Lou Reed

Energy Medicine Institute

Testing Tapping Through Our Saliva ❤️✨

Did you know scientists can measure stress in your saliva?

Think of a time in your life when something stressful or frightening happened, you can probably feel physical changes in your body that went along with it. The typical responses include increased heart rate, sweaty palms, shallow breathing, and tightening in the chest or stomach area.

But there are also changes that happen on a biochemical level. And when the stressful or fearful event is an extreme one, or if it recurs over time, those biochemical changes lead to serious long-term health consequences. One of the most important hormones in our body’s stress response is cortisol. This hormone actually regulates other hormones and is important to many critical aspects of optimal health.

When stressed, anxious, or frightened, our cortisol levels increase, and this creates disease in our bodies. Prolonged high levels of cortisol impact in a less than optimal way our heart, immune system, sexual function, sleep, digestion, respiration, circulation, and can even be responsible for premature aging.

Can Tapping Change My Hormones?

Researchers have cited numerous studies concluding that EFT results in a reduction of anxiety symptoms in people across a wide spectrum of circumstances. This has led to the formulation of theories about what exactly is happening in the body during a Tapping session.

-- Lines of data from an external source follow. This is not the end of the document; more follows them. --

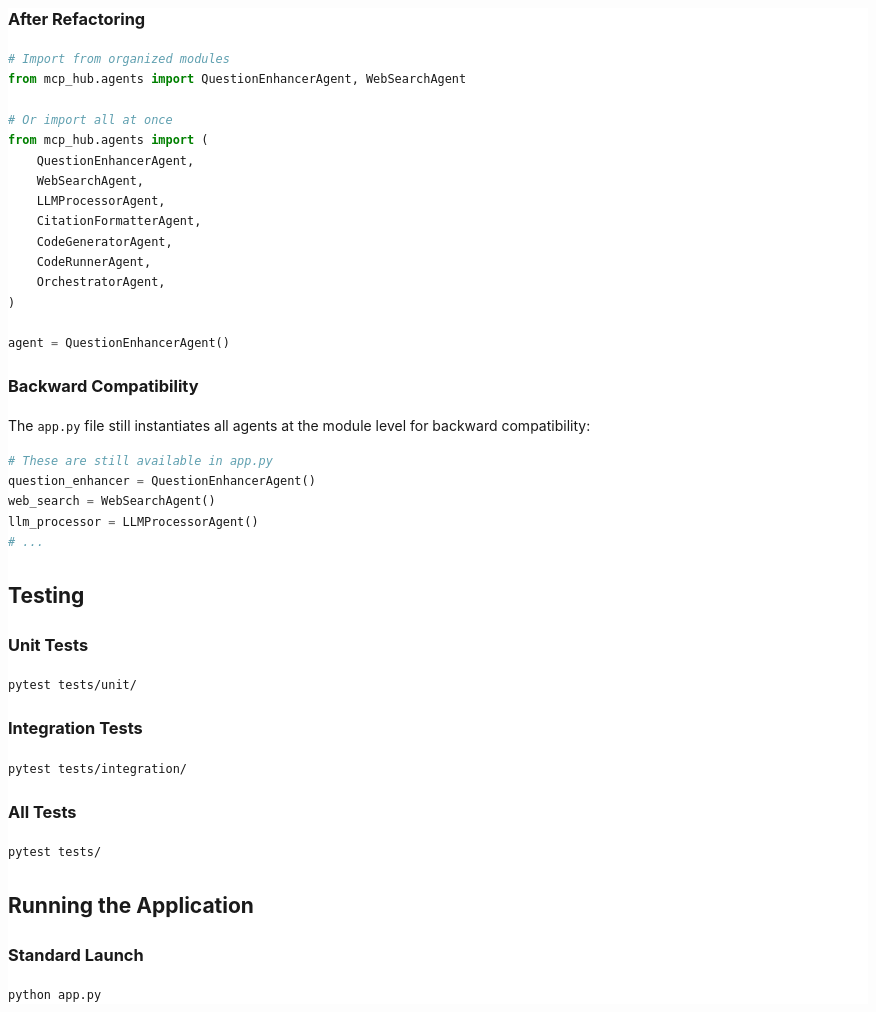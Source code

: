 ### After Refactoring
```python
# Import from organized modules
from mcp_hub.agents import QuestionEnhancerAgent, WebSearchAgent

# Or import all at once
from mcp_hub.agents import (
    QuestionEnhancerAgent,
    WebSearchAgent,
    LLMProcessorAgent,
    CitationFormatterAgent,
    CodeGeneratorAgent,
    CodeRunnerAgent,
    OrchestratorAgent,
)

agent = QuestionEnhancerAgent()
```

### Backward Compatibility

The `app.py` file still instantiates all agents at the module level for backward compatibility:

```python
# These are still available in app.py
question_enhancer = QuestionEnhancerAgent()
web_search = WebSearchAgent()
llm_processor = LLMProcessorAgent()
# ...
```

## Testing

### Unit Tests
```bash
pytest tests/unit/
```

### Integration Tests
```bash
pytest tests/integration/
```

### All Tests
```bash
pytest tests/
```

## Running the Application

### Standard Launch
```bash
python app.py
```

It’s well documented that outward physical changes take place after a series of tapping rounds. This could be noticed by a reduction of pain, the loosening of rigid joints, or perhaps the relaxation of muscles. But there are those who believe that changes are also taking place at the level of cellular biology and genetic expression. These changes constitute the foundational work in the rapidly developing field of epigenetics.

To help prove this theory, the first step requires the gathering of physical evidence of such a change. In previous studies, MRI and EEG readings that measure a person’s brain activity have shown that acupuncture or pressure on the acupoints results in visible changes (decreases) in hyper-arousal of the nervous system. These researchers of this study wanted to take another step in this direction to see if there were corresponding dips in cortisol levels after EFT treatment.

Studying Saliva

Researchers recruited study participants (aged 18-80) from an online site advertising a free cortisol test; they were neither current patients nor did they have any clinical diagnoses.

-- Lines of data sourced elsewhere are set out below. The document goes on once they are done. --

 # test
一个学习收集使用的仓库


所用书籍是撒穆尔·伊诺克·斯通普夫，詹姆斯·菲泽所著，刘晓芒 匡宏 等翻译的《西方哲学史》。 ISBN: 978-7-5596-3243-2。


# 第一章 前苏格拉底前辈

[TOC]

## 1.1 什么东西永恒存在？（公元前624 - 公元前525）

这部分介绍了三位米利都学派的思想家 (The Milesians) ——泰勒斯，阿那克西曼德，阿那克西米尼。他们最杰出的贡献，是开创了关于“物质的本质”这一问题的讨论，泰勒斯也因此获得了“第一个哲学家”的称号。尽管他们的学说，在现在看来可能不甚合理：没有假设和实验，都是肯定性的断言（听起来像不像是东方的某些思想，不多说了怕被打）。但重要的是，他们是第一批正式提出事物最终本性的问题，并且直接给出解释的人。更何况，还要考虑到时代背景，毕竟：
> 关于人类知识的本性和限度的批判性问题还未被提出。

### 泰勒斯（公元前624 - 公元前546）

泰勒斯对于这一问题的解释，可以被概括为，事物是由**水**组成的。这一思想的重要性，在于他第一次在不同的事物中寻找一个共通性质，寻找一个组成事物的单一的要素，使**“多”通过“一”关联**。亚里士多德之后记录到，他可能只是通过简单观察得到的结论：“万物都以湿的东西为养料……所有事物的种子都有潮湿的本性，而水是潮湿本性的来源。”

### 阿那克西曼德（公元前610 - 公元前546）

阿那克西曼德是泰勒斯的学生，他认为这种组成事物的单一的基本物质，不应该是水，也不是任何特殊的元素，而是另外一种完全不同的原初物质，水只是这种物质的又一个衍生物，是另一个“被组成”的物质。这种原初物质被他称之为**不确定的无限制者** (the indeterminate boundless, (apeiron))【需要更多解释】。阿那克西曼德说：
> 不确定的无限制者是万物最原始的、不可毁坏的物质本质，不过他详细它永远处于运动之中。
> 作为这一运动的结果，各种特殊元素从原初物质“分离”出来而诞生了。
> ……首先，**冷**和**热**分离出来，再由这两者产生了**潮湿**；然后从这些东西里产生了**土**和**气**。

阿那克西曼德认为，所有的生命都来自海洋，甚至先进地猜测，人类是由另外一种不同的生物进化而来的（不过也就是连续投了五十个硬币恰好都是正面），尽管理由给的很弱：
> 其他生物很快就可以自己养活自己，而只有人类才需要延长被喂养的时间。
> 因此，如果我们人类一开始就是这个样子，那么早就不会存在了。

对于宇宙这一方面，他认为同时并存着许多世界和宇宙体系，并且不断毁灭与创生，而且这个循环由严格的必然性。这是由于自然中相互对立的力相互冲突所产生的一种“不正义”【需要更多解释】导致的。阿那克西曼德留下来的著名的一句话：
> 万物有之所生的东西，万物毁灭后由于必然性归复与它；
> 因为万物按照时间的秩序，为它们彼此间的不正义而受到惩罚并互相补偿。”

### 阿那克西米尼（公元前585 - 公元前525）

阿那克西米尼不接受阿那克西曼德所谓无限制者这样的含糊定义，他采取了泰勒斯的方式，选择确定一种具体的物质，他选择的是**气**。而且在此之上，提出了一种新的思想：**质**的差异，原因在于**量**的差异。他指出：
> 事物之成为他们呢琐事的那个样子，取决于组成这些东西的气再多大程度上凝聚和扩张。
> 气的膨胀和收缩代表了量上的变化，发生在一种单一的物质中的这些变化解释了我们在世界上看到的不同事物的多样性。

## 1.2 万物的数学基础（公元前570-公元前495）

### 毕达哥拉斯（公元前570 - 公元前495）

dropper testing liquids from a beakerThey were then divided into three groups corresponding to the type of treatment to be received: tapping, supportive listening, and no treatment. The cortisol levels of each participant were taken initially with a saliva kit, and all were asked to fill out one of the standard psychological questionnaires that measure anxiety & stress symptoms, rating their symptoms on a scale of 1-5. The 3 groups then had individual 50-minute sessions of treatment.

The sympathetic listening group met with a licensed therapist who empathized with the person and challenged his or her negative thoughts. The tapping group had a session with a coach certified in EFT. The non-treatment group waited in the waiting room. After the individual sessions, researchers took a second saliva kit sample and administered a second questionnaire. Then the scientists analyzed these samples.

Incredible Results: EFT Lowers Cortisol Levels

After analysis, the researchers found cortisol levels from the two control groups reduced by 14%, but the EFT group reduced by 24%. For the psychological symptoms, one questionnaire showed a 42% decrease for EFT, a 13% decrease for the non-treatment group, and a 17% decrease for the sympathetic listening group. On another questionnaire, EFT showed a 51% reduction vs 14% in sympathetic listening and 17% for non-treatment.